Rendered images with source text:
^^^^

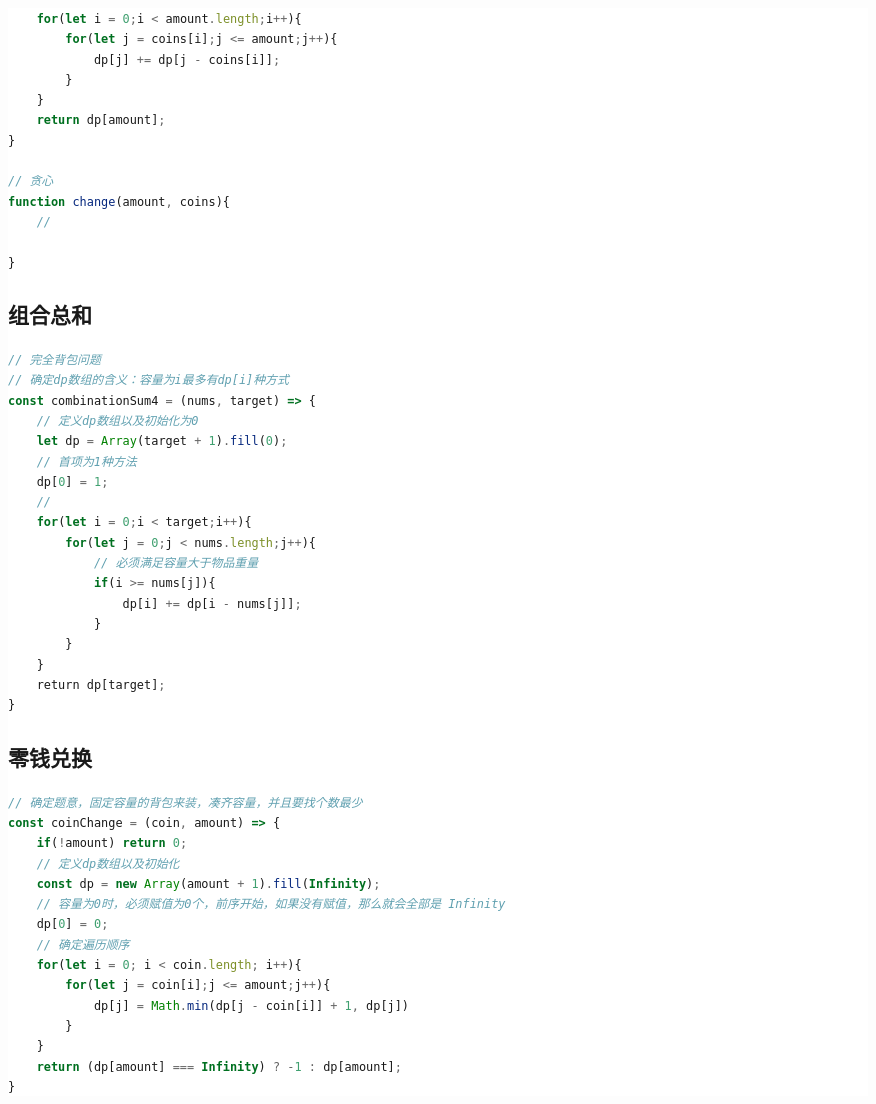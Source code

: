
 ```js
	for(let i = 0;i < amount.length;i++){
		for(let j = coins[i];j <= amount;j++){
			dp[j] += dp[j - coins[i]];
		}
	}
	return dp[amount];
}

// 贪心
function change(amount, coins){
	// 

}

```

## 组合总和
```js
// 完全背包问题
// 确定dp数组的含义：容量为i最多有dp[i]种方式
const combinationSum4 = (nums, target) => {
	// 定义dp数组以及初始化为0
	let dp = Array(target + 1).fill(0);
	// 首项为1种方法
	dp[0] = 1;
	// 
	for(let i = 0;i < target;i++){
		for(let j = 0;j < nums.length;j++){
			// 必须满足容量大于物品重量
			if(i >= nums[j]){
				dp[i] += dp[i - nums[j]]; 
			}
		}
	}
	return dp[target];
}
```
## 零钱兑换
```js
// 确定题意，固定容量的背包来装，凑齐容量，并且要找个数最少
const coinChange = (coin, amount) => {
	if(!amount) return 0;
	// 定义dp数组以及初始化
	const dp = new Array(amount + 1).fill(Infinity);
	// 容量为0时，必须赋值为0个，前序开始，如果没有赋值，那么就会全部是 Infinity
	dp[0] = 0;
	// 确定遍历顺序
	for(let i = 0; i < coin.length; i++){
		for(let j = coin[i];j <= amount;j++){
			dp[j] = Math.min(dp[j - coin[i]] + 1, dp[j])
		}
	}
	return (dp[amount] === Infinity) ? -1 : dp[amount];
}
```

^^^^

TASK: Whenever a line in the records above contains the string "fill", copy that line.

RESPONSE TO THE EXERCISE:
	let dp = Array(target + 1).fill(0);
	const dp = new Array(amount + 1).fill(Infinity);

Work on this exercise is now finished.